The private company bought five regional NPCS licenses at auction, all on the same frequency. PCSD intends to build and deploy nationwide roaming service by early 1998.
The first step toward that goal is constructing test systems in Atlanta and Boston, using equipment by Motorola Inc. and Glenayre Technologies Inc. The networks will transport wireless voice using Motorola’s high-speed InFLEXion technology; tests should be completed during the first half of this year. By the first quarter of 1997, PCSD hopes to have launched service covering more than 25 percent of the U.S. population, Latham said.
PCSD has more than seven contracts to resell its messaging services to one-way paging companies, giving the young firm a “built-in distribution” boost, he said.
PCSD President William deKay said they expect demand to be high, and resale distribution is the fastest way to get the service to subscribers.
“We believe in a short period of time, a majority of paging users will prefer this and will switch over. Paging carriers have been very receptive to us because they know their customers want the product,” deKay said.
The service will be priced competitively so that the dollar margin per customer will be equal to or greater than the margin carriers are making on their own network, he said.
“Most of today’s one-way carriers don’t have the 50/50 narrowband PCS channel capable of doing inFLEXion. And we’ve positioned our company to be a better partner than other options because we won’t cannibalize their customer base,” deKay said.
PCSD was created in October of 1994 by several one-way paging companies interested in offering PCS, including Arch Communications Group Inc. and A+ Communications; remaining ownership is held by private investors.

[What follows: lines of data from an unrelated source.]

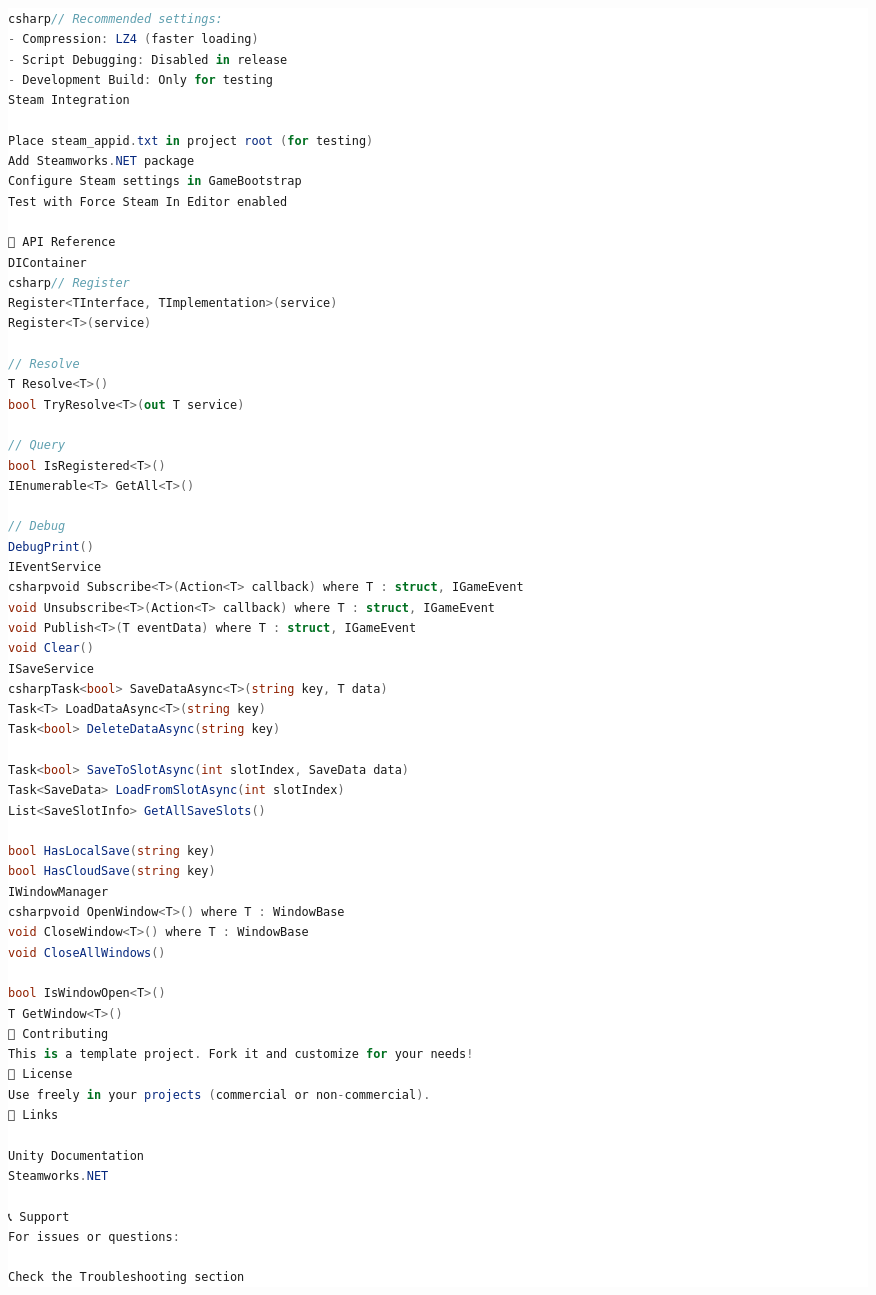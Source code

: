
 ```csharp
csharp// Recommended settings:
- Compression: LZ4 (faster loading)
- Script Debugging: Disabled in release
- Development Build: Only for testing
Steam Integration

Place steam_appid.txt in project root (for testing)
Add Steamworks.NET package
Configure Steam settings in GameBootstrap
Test with Force Steam In Editor enabled

📖 API Reference
DIContainer
csharp// Register
Register<TInterface, TImplementation>(service)
Register<T>(service)

// Resolve
T Resolve<T>()
bool TryResolve<T>(out T service)

// Query
bool IsRegistered<T>()
IEnumerable<T> GetAll<T>()

// Debug
DebugPrint()
IEventService
csharpvoid Subscribe<T>(Action<T> callback) where T : struct, IGameEvent
void Unsubscribe<T>(Action<T> callback) where T : struct, IGameEvent
void Publish<T>(T eventData) where T : struct, IGameEvent
void Clear()
ISaveService
csharpTask<bool> SaveDataAsync<T>(string key, T data)
Task<T> LoadDataAsync<T>(string key)
Task<bool> DeleteDataAsync(string key)

Task<bool> SaveToSlotAsync(int slotIndex, SaveData data)
Task<SaveData> LoadFromSlotAsync(int slotIndex)
List<SaveSlotInfo> GetAllSaveSlots()

bool HasLocalSave(string key)
bool HasCloudSave(string key)
IWindowManager
csharpvoid OpenWindow<T>() where T : WindowBase
void CloseWindow<T>() where T : WindowBase
void CloseAllWindows()

bool IsWindowOpen<T>()
T GetWindow<T>()
🤝 Contributing
This is a template project. Fork it and customize for your needs!
📄 License
Use freely in your projects (commercial or non-commercial).
🔗 Links

Unity Documentation
Steamworks.NET

📞 Support
For issues or questions:

Check the Troubleshooting section
```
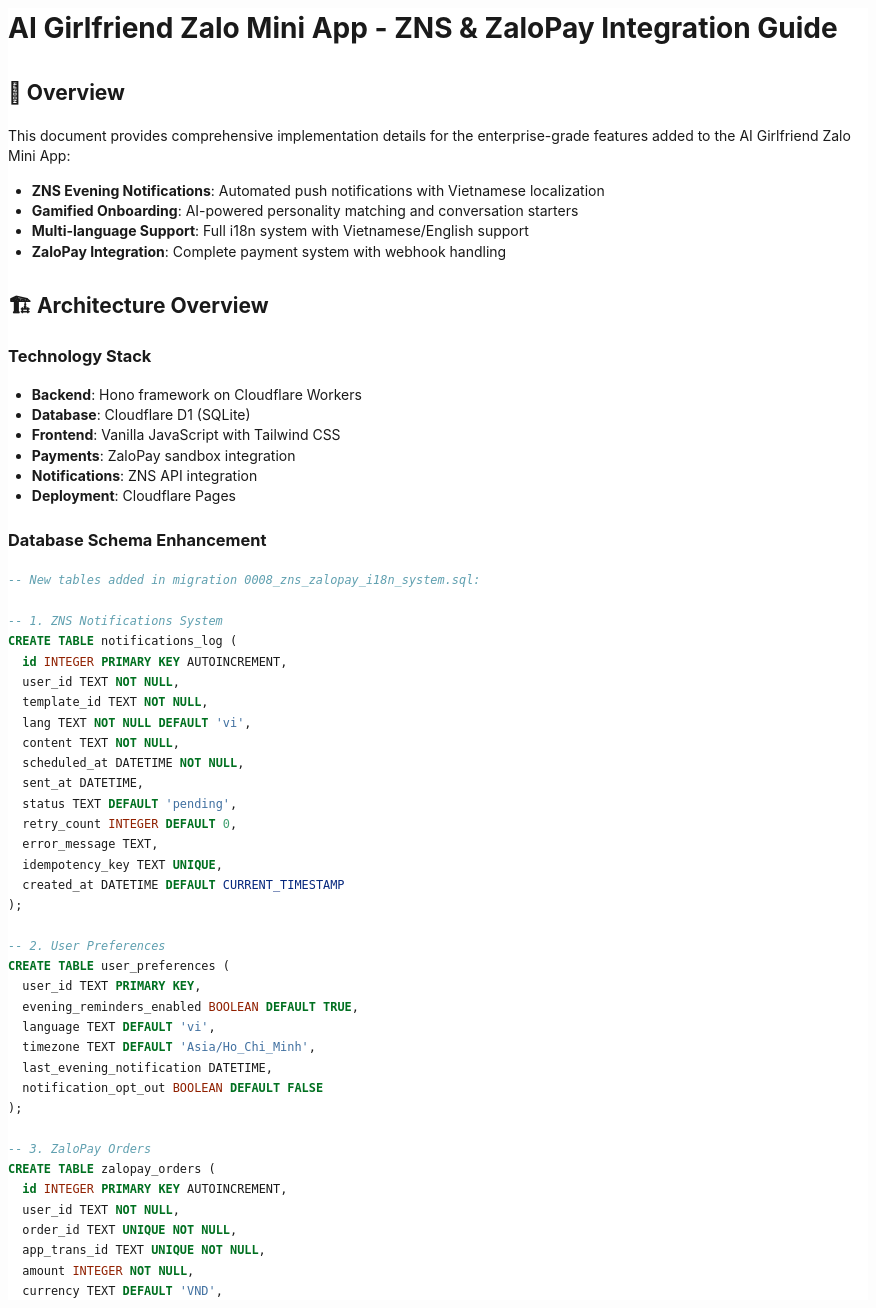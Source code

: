 # AI Girlfriend Zalo Mini App - ZNS & ZaloPay Integration Guide

## 🎯 Overview

This document provides comprehensive implementation details for the enterprise-grade features added to the AI Girlfriend Zalo Mini App:

- **ZNS Evening Notifications**: Automated push notifications with Vietnamese localization
- **Gamified Onboarding**: AI-powered personality matching and conversation starters
- **Multi-language Support**: Full i18n system with Vietnamese/English support
- **ZaloPay Integration**: Complete payment system with webhook handling

## 🏗️ Architecture Overview

### Technology Stack
- **Backend**: Hono framework on Cloudflare Workers
- **Database**: Cloudflare D1 (SQLite)
- **Frontend**: Vanilla JavaScript with Tailwind CSS
- **Payments**: ZaloPay sandbox integration
- **Notifications**: ZNS API integration
- **Deployment**: Cloudflare Pages

### Database Schema Enhancement

```sql
-- New tables added in migration 0008_zns_zalopay_i18n_system.sql:

-- 1. ZNS Notifications System
CREATE TABLE notifications_log (
  id INTEGER PRIMARY KEY AUTOINCREMENT,
  user_id TEXT NOT NULL,
  template_id TEXT NOT NULL,
  lang TEXT NOT NULL DEFAULT 'vi',
  content TEXT NOT NULL,
  scheduled_at DATETIME NOT NULL,
  sent_at DATETIME,
  status TEXT DEFAULT 'pending',
  retry_count INTEGER DEFAULT 0,
  error_message TEXT,
  idempotency_key TEXT UNIQUE,
  created_at DATETIME DEFAULT CURRENT_TIMESTAMP
);

-- 2. User Preferences
CREATE TABLE user_preferences (
  user_id TEXT PRIMARY KEY,
  evening_reminders_enabled BOOLEAN DEFAULT TRUE,
  language TEXT DEFAULT 'vi',
  timezone TEXT DEFAULT 'Asia/Ho_Chi_Minh',
  last_evening_notification DATETIME,
  notification_opt_out BOOLEAN DEFAULT FALSE
);

-- 3. ZaloPay Orders
CREATE TABLE zalopay_orders (
  id INTEGER PRIMARY KEY AUTOINCREMENT,
  user_id TEXT NOT NULL,
  order_id TEXT UNIQUE NOT NULL,
  app_trans_id TEXT UNIQUE NOT NULL,
  amount INTEGER NOT NULL,
  currency TEXT DEFAULT 'VND',
```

PCSD’s management is top-heavy with experienced industry players. deKay and the company’s chief executive Cecil Duffie both hail from Dial Page Inc., the South Carolina paging operator recently divvied up and sold to MobileMedia Corp. and Nextel Communications Inc. Jerry Leonard, senior vice president of engineering and network operations, spent 10 years running global paging for Motorola Inc., and had a total of 33 years with the Illinois manufacturer.